Dataset items:
=-=-=-=-=

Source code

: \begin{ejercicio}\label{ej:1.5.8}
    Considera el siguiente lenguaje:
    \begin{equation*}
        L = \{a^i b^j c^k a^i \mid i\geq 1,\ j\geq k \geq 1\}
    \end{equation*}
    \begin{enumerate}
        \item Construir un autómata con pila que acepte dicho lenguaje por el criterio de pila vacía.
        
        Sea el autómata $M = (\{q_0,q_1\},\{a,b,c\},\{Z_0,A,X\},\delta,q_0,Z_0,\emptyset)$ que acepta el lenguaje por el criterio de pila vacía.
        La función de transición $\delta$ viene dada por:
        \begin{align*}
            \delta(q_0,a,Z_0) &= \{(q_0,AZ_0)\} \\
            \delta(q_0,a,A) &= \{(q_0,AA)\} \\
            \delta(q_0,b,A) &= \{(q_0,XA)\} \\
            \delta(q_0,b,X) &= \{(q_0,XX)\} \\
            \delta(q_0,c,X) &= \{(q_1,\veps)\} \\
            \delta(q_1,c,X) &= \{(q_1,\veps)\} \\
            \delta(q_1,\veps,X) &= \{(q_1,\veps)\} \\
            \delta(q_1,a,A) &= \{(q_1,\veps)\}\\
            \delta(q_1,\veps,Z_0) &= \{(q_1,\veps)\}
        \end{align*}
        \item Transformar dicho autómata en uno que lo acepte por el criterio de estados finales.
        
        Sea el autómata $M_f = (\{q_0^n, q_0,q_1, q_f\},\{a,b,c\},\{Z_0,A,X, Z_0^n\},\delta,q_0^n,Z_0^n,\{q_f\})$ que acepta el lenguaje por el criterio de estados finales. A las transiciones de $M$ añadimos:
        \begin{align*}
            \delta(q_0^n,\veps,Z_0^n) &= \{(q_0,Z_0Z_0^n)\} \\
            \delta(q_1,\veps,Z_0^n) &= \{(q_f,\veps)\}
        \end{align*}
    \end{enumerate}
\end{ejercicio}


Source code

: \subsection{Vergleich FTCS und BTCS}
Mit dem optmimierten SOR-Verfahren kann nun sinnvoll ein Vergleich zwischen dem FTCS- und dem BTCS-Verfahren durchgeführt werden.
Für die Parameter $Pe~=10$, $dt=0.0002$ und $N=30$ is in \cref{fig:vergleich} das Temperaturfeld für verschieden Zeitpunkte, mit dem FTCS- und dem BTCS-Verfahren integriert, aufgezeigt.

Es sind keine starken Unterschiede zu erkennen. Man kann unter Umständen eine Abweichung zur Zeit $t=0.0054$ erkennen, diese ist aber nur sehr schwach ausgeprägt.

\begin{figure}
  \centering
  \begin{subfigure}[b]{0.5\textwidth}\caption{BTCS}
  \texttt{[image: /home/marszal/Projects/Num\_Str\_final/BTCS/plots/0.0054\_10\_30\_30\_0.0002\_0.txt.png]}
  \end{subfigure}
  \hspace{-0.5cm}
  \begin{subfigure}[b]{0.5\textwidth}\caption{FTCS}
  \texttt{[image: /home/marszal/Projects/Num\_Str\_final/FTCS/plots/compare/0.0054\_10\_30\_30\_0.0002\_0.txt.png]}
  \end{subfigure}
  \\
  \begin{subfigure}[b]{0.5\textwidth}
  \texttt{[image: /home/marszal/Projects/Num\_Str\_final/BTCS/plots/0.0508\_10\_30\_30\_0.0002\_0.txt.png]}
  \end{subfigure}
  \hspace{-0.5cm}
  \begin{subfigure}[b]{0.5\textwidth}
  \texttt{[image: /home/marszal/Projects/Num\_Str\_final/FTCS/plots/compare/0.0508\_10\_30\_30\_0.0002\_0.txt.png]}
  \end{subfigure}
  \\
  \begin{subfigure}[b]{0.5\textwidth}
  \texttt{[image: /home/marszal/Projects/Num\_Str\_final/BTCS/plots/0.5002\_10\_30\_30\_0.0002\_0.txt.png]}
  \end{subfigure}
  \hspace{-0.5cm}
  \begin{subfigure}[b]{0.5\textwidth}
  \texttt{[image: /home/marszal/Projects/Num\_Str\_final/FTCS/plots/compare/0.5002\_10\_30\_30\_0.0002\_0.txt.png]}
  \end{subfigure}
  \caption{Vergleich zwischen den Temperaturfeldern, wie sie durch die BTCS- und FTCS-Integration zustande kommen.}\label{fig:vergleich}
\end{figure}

=-=-=-=-=

Out of the records above, pick each line that contains the string "home".

RESPONSE:
  \texttt{[image: /home/marszal/Projects/Num\_Str\_final/BTCS/plots/0.0054\_10\_30\_30\_0.0002\_0.txt.png]}
  \texttt{[image: /home/marszal/Projects/Num\_Str\_final/FTCS/plots/compare/0.0054\_10\_30\_30\_0.0002\_0.txt.png]}
  \texttt{[image: /home/marszal/Projects/Num\_Str\_final/BTCS/plots/0.0508\_10\_30\_30\_0.0002\_0.txt.png]}
  \texttt{[image: /home/marszal/Projects/Num\_Str\_final/FTCS/plots/compare/0.0508\_10\_30\_30\_0.0002\_0.txt.png]}
  \texttt{[image: /home/marszal/Projects/Num\_Str\_final/BTCS/plots/0.5002\_10\_30\_30\_0.0002\_0.txt.png]}
  \texttt{[image: /home/marszal/Projects/Num\_Str\_final/FTCS/plots/compare/0.5002\_10\_30\_30\_0.0002\_0.txt.png]}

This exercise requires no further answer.